After the initial wow-ness of seeing it, I naturally think woman with apples and start running with the biblical Eve mythos. On the surface, I feel that’s a super hackneyed premise. I’m inclined to accuse the artist of a lack of subtlety, when I should probably equally blame myself for the ease with which I trot down that well-worn path.

However, I don’t think it’s the wrong path. Here the woman is looking at something on the ground with both gravity and curiosity. The viewer might very much be intended to make this sort of subconscious connection. The three apples (instead of the usual one associated with the trope), suggests a fascination with the potential of knowing of good and evil (and from a theological standpoint: embracing of sin).

The more I look at this the more I’ve convinced that the allusions to Eve actually serve a recursive purpose, to present the surrender to temptation with nothing more than an implicit tempter.

Everything else points to a rapturous celebration of the sensuous pleasure of being human, alive and therefore physically embodied. (Also, from the standpoint of compositional form: not how the parabola of her rounded back opposes the inverse parabola of the grass behind her and how her shape and order contrast with the blurry chaos of vegetation; and how the dark background in the upper 40% of the frame makes her stand out more–conceptually suggesting that between chaos and nothing, there is humanity and it’s potential of sensuous experience.)

Tono StanoUnidentifiable (2000)

Photography is not–as it were–my first visual ‘language’. I studied cinema for almost a decade before pursuing film making specifically.

Yet, similar to any first language–when I’m having difficulty expressing a thought in my second visual language, my tendency is to fall back on the first.

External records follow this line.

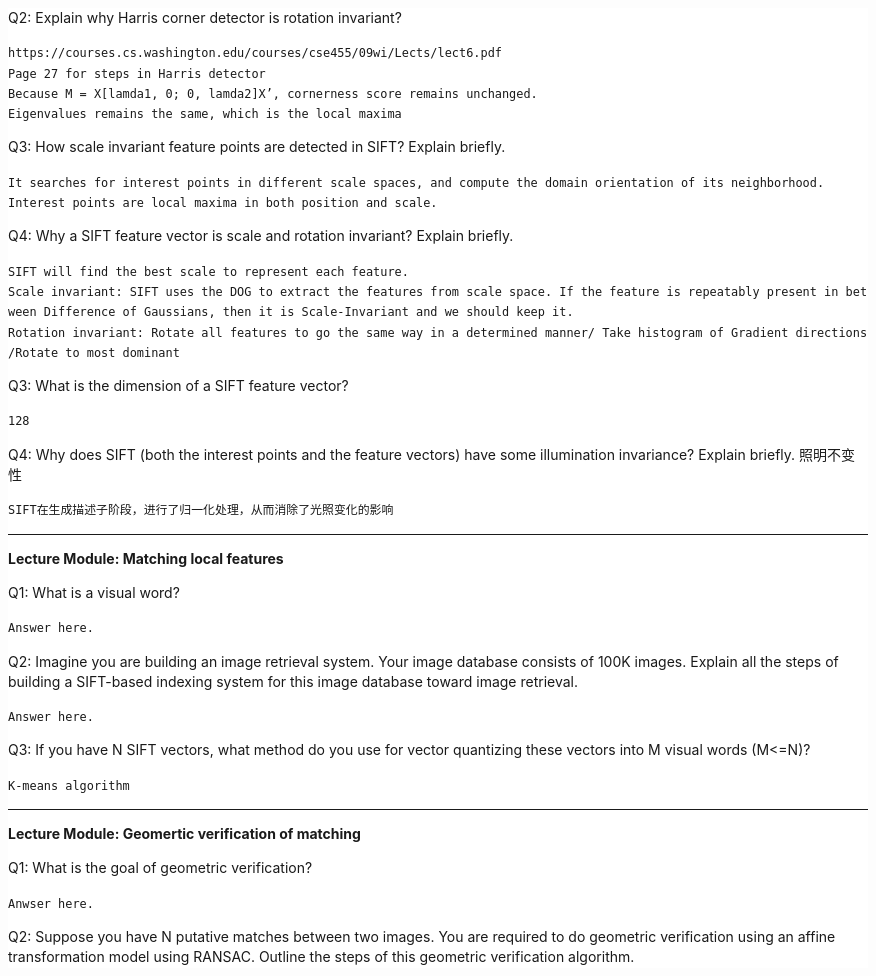 Q2: Explain why Harris corner detector is rotation invariant?
    
    https://courses.cs.washington.edu/courses/cse455/09wi/Lects/lect6.pdf
    Page 27 for steps in Harris detector
    Because M = X[lamda1, 0; 0, lamda2]X’, cornerness score remains unchanged.
    Eigenvalues remains the same, which is the local maxima

Q3: How scale invariant feature points are detected in SIFT? Explain briefly.
    
    It searches for interest points in different scale spaces, and compute the domain orientation of its neighborhood.
    Interest points are local maxima in both position and scale.

Q4: Why a SIFT feature vector is scale and rotation invariant? Explain briefly.
    
    SIFT will find the best scale to represent each feature.
    Scale invariant: SIFT uses the DOG to extract the features from scale space. If the feature is repeatably present in between Difference of Gaussians, then it is Scale-Invariant and we should keep it.
    Rotation invariant: Rotate all features to go the same way in a determined manner/ Take histogram of Gradient directions /Rotate to most dominant

Q3: What is the dimension of a SIFT feature vector?
    
    128

Q4: Why does SIFT (both the interest points and the feature vectors) have some illumination invariance? Explain briefly. 照明不变性
    
    SIFT在生成描述子阶段，进行了归一化处理，从而消除了光照变化的影响

-----------------------------------------------------

**Lecture Module: Matching local features**

Q1: What is a visual word?
    
    Answer here.

Q2: Imagine you are building an image retrieval system. Your image database consists of 100K images. Explain all the steps of building a SIFT-based indexing system for this image database toward image retrieval.
    
    Answer here.
    
Q3: If you have N SIFT vectors, what method do you use for vector quantizing these vectors into M visual words (M<=N)?
    
    K-means algorithm

-----------------------------------------------------

**Lecture Module: Geomertic verification of matching**

Q1: What is the goal of geometric verification?
    
    Anwser here.

Q2: Suppose you have N putative matches between two images. You are required to do geometric verification using an affine transformation model using RANSAC. Outline the steps of this geometric verification algorithm.
    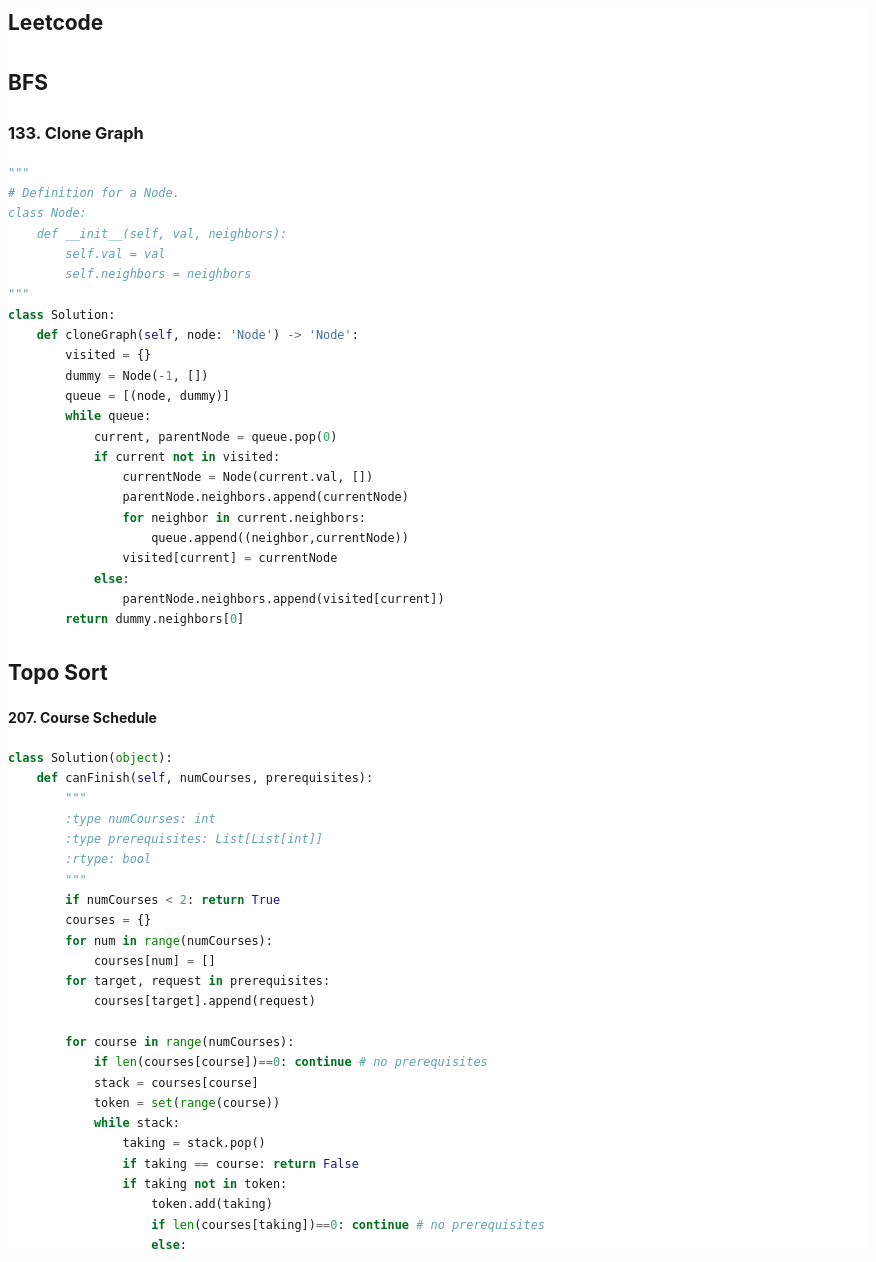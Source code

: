 ## Leetcode

## BFS

### 133. Clone Graph

```python
"""
# Definition for a Node.
class Node:
    def __init__(self, val, neighbors):
        self.val = val
        self.neighbors = neighbors
"""
class Solution:
    def cloneGraph(self, node: 'Node') -> 'Node':
        visited = {}
        dummy = Node(-1, [])
        queue = [(node, dummy)]
        while queue:
            current, parentNode = queue.pop(0)
            if current not in visited:
                currentNode = Node(current.val, [])
                parentNode.neighbors.append(currentNode)
                for neighbor in current.neighbors:
                    queue.append((neighbor,currentNode))
                visited[current] = currentNode
            else:
                parentNode.neighbors.append(visited[current])
        return dummy.neighbors[0]
```

## Topo Sort

#### 207. Course Schedule

```python
class Solution(object):
    def canFinish(self, numCourses, prerequisites):
        """
        :type numCourses: int
        :type prerequisites: List[List[int]]
        :rtype: bool
        """
        if numCourses < 2: return True 
        courses = {}
        for num in range(numCourses):
            courses[num] = []
        for target, request in prerequisites:
            courses[target].append(request)
        
        for course in range(numCourses):
            if len(courses[course])==0: continue # no prerequisites
            stack = courses[course]
            token = set(range(course))
            while stack:
                taking = stack.pop()
                if taking == course: return False
                if taking not in token:
                    token.add(taking)
                    if len(courses[taking])==0: continue # no prerequisites
                    else: 
```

I had the opportunity to see the forthcoming Terrence Malick project Knight of Cups earlier this week.

It‘s a work by Malick–so all the things you typically associate with his style (multiple characters thoughts illustrated through stream of consciousness voice-over, so gorgeous they’re painful scenes and just a general profusion of beauty). It’s also so inexcusably vacuous, it’s vapid.

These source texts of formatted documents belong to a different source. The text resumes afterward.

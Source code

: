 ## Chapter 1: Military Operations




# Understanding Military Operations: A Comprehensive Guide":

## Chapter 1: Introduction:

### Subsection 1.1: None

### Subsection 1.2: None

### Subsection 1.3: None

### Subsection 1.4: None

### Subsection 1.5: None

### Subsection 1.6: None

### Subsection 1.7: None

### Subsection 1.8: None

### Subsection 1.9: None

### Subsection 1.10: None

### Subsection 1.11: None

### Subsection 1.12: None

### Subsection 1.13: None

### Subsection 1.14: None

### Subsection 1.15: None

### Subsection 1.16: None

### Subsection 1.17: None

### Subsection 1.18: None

The mix of cinematography and digital cinematography is incredible. (Chivo is one of a teeny tiny group of indisputable ‘young’ masters.)

But what’s truly ground breaking about the proceedings are the way the roving camera approximates a dream. Chivo frequently fluidly transitions from one moving shot into another by trailing out of the first and then swinging into the second. By this I mean that you could say that the camera keeps moving without the actor and the motion becomes subjective, almost a POV and then it cuts to another subjective perspect that the actor then enters. It’s exceedingly well done and pulls together compellingly what would otherwise have been unwatchable.

But it’s frustrating: Chivo so frequently works with auteurs who’ve grown intractable in their approach to how and what the cinematic experience should convey (Malick) or godawful hacks who are only celebrated because of abject arrogant public masturbation sold to idiots as audacity married with technical precociousness (Iñárritu, who can kiss my whole asshole).

Sadly, Alfonso Cuarón is the closest Chiva routinely gets to a great artist and even that isn’t enough to push him to greater heights.

Really, I feel like Stano has quite a bit in common with Chivo. His work is consumately well made and presented but it lacks a conceptual clarity that it’s sorely missing.

For example: there are two image makers producing similar work–Dara Scully and Beatrix Mira. Scully is clearer in concept and execution than she is in presentation. Mira lacks Stano’s dynamic compositions but here’s seem motivated by a unifying personal obsession.

Stano’s work just looks cool as fcuk. But when you ask yourself what it’s about or what purpose it serves, the work reduces rapidly to an exercise in style over any sort of discernible content.

Ideally, the work I love most features both style and content but I’ll always taken the latter over the former. And that’s why I think ultimately, Scully and Mira are better artists.